3.3. Graphene-Based PAA Characterization

Figure 10a,b shows the experimental setup used for far-field measurements of the PAA. The 8510C HP network analyzer provides the S-band signal. Radiation from the antenna array is received by a standard horn antenna with operational frequencies from 3.95 to 5.85 GHz, which can be rotated to measure the far-field pattern of the antenna array. The received signal from the standard horn antenna is read out, using the microwave signal analyzer (MSA) (Keysight Technologies, Santa Rosa, CA, USA). The on/off states of FET switches are controlled, and the far-field pattern at each configuration is recorded. The antenna was tested at 4 GHz.

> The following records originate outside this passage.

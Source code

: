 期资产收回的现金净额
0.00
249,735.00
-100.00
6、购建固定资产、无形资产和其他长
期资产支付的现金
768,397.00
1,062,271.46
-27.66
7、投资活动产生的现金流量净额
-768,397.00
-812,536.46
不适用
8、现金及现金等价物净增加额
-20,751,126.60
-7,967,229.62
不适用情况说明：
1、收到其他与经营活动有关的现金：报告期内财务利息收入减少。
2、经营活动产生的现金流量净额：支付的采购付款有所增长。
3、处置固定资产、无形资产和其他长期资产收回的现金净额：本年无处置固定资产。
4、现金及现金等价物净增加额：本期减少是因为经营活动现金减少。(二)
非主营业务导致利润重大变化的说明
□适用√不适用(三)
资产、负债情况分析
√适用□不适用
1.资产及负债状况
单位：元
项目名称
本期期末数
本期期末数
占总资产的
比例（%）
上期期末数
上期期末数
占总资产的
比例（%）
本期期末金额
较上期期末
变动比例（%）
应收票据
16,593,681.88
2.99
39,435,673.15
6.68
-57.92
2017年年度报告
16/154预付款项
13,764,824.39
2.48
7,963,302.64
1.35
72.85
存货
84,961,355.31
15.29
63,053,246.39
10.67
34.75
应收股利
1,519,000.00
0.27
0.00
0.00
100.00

To demonstrate the azimuth beam steering, Figure 11a,b shows the results for 0° and 13° steering configurations, respectively. The gain of the flexible graphene 2-bit 2-element PAA was measured to be 8.77 dBi, with an efficiency of 47.7%, including the loss of transmission line, FET switch, and coupling loss of RF probes.

4. Discussion

In this study, an all-inkjet-printed graphene-based 2-bit 2-element PAA was fabricated on a DuPont™ Kapton^® FPC polyimide film, using a Fujifilm Dimatix DMP-2831 inkjet-printing system. Using electronic grade graphene solution, we fabricated an FET with an on–off ratio of 38. The true-time delay lines incorporated with the FET switches were proven to work well through the beam-steering experiments of the PAA. The devices were produced in a room-temperature environment, with thermal curing processes used to anneal the inks which can be substituted with a room-temperature photosintering process. The fully printed graphene PAA technology will greatly help the advancement of conformal communication antennas.

Compared with the mainstream of silver-based printed antennas, graphene antennas take a longer time to be fabricated. Due to very low percentage (less than 1%) of solid loading of graphene ink, it was necessary to continue 40 printing passes in this work, while only three printing passes were needed for our previous silver-based antenna system. To achieve a good conductive graphene film, we performed thermal annealing after every 10 layers, further increasing the fabrication time and process complexity.